One of the remarkable features of the recent Gaza war was the ineffectiveness of American diplomacy. Secretary of State John Kerry’s efforts to negotiate a ceasefire continually fell flat. One reason was that Kerry acted as if he were mediating between two friends of the United States and his task was to arrange a win-win outcome. His spokesperson told the Wall Street Journal that he hoped to arrange for Israel to grant economic and other concessions to persuade Hamas’s leaders to accept a ceasefire. Kerry’s apparent assumption was that Hamas’s leaders prefer peace to war, care about the humanitarian and economic concerns of ordinary Palestinians, and are willing to compromise. What basis does he have for these views?
It would be hard for anyone to see Hamas that way after reading the group’s articles of faith as set out in its 1988 “Covenant of the Islamic Resistance Movement.” One can say nothing meaningful about Hamas’s ideas or goals without reference to the Covenant. Yet Secretary Kerry not only failed to refer to it, he appears to be unaware of it. Then again, where would he have learned about it?
He sure didn’t hear about it from the news media. Journalists from major news outlets virtually never mention Hamas’s Covenant. Since the kidnapping of three Israeli teenagers on June 12, 2014, and the ensuing Gaza war, print journalists and television and radio reporters have produced thousands of reports on Hamas and the war.
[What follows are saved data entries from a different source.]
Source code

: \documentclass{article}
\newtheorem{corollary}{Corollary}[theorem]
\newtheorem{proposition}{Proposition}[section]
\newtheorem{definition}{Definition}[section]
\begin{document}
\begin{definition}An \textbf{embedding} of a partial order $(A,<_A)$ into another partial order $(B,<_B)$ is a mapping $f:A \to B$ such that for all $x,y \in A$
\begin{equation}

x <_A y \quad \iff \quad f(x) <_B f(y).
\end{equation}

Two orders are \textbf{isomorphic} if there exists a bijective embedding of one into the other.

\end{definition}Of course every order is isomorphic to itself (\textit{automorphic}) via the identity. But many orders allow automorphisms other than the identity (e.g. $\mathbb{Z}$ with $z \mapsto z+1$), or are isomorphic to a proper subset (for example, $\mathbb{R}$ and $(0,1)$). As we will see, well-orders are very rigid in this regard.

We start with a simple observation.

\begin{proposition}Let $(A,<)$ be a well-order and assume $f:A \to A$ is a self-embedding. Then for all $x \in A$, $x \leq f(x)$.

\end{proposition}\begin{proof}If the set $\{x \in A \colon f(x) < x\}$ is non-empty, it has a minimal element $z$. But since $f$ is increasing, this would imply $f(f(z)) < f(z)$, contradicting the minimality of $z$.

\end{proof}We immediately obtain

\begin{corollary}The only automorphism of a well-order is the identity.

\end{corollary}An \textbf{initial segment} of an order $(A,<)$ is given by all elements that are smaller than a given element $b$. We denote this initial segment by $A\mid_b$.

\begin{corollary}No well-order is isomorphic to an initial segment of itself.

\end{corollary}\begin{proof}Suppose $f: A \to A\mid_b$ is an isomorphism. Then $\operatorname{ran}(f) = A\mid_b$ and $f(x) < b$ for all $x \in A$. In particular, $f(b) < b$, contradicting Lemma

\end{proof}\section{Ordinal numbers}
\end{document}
We searched on Google for the period June 12 to August 4 for “Hamas Covenant,” “Covenant,” “Hamas Charter,” and “Charter” on the websites of the New York Times, the Wall Street Journal, the Washington Post, the Los Angeles Times, USA Today, the Guardian, Time, and CNN, but there was virtually no mention of the Hamas Covenant. We searched news articles, excluding opinion pieces, letters, and comments. The New York Times, the Los Angeles Times, USA Today, and the Guardian failed to mention the Covenant at all. Time magazine referred to it in two articles, the Wall Street Journal mentioned it in one article, and CNN mentioned it in two. Only the Washington Post brought it up repeatedly—that is, in two articles and in four blog posts. But all of the references were brief, more or less in passing, without elaboration.
Nor was Kerry likely to hear about the Covenant from his own State Department or from the White House. Running the same search on the White House and State Department websites, we found no mention of it by any officials there in the last eight weeks. That’s not surprising, because journalists talk daily with U.S. and other officials, and if the officials consider a matter important, they highlight it for the reporters, who will usually then include it in their stories. The two CNN articles, for example, both use the same quote from Israeli deputy foreign minister Danny Ayalon, in which he refers to the Hamas Covenant. And the Wall Street Journal, Time magazine, and the Washington Post quoted Prime Minister Benjamin Netanyahu of Israel, not any U.S. officials, talking about the Covenant.